So, I betook myself to check out the reference Fr. Joseph, MIC, made to the Catechism of the Catholic Church to see what it has to say about prayer. I found it gripping. As always, the Catechism brings the teachings of the Church into sharper focus in what I find to be very understandable language…that, well, actually, speaks to my ‘heart’…that place in my being that is beyond my mental faculties of understanding.

Under the heading, Prayer in the Christian Life, it says, “‘Great is the mystery of the faith!’…This mystery…requires that the faithful believe in it,…celebrate it,…and live from it in a vital and personal relationship with the living and true God. This relationship is prayer.” (CCC 2558)

It terms prayer the ‘gift of God,’ saying, “‘Prayer is the raising of one’s mind and heart to God or requesting of good things from God.’” Adding that ‘…humility is the foundation of prayer.’ It is when we acknowledge that we, ‘…do not know how to pray as we ought,’ that we are ‘…ready to receive freely the gift of prayer.’ It concludes that, ‘Man is a beggar before God.’ (CCC 2559)

There’s so much more contained, even in the 1st few paragraphs, but suffice it to say, I will be using the Catechism as a reference point for prayer over the rest of this Year of Prayer.

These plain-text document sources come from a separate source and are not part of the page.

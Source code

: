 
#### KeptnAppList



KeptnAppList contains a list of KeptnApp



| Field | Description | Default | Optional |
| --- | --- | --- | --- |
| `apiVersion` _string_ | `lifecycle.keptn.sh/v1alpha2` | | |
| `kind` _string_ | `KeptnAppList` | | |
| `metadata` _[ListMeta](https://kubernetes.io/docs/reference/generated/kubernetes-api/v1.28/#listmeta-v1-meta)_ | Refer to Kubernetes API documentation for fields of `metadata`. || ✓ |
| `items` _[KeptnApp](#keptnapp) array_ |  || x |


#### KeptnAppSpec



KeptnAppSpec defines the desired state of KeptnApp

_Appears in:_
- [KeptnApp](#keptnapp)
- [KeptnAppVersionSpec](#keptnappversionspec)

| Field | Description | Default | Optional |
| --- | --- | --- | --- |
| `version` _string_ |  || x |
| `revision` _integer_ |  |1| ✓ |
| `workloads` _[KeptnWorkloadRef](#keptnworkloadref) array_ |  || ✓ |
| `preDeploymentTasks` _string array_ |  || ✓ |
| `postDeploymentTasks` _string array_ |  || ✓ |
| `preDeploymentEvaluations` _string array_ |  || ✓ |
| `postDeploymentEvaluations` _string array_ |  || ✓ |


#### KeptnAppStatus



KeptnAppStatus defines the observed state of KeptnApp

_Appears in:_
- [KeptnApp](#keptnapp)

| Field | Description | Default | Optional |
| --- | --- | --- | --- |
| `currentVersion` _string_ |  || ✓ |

The Year of Prayer is to prepare our hearts…and minds…for the Jubilee Year of Hope, which connects prayer with hope in a profound way. If we are to counter the culture of death we need to be purveyors of hope, as Stephanie Gray Connors points out in a recent article in BC Catholic.3

Saying its not necessary for Catholics to be demoralized by the onslaught of Canada’s ‘extreme’ euthanasia regime, Connors, being originally from Abbotsford, BC, where she is visiting for the summer from Florida, is a pro-life apologist and urges that using logical argument and compassionate action are effective ways to counter the culture of death that we, as Canadians, find ourselves so immersed in.4

She adds, citing quotes from Victor Frankl, a psychotherapist who survived a Nazi Concentration Camp, that those contemplating ending their lives prematurely need to be offered hope…and meaning. She says hope starts with the foundation of prayer.5 And, we must find meaning to want to live.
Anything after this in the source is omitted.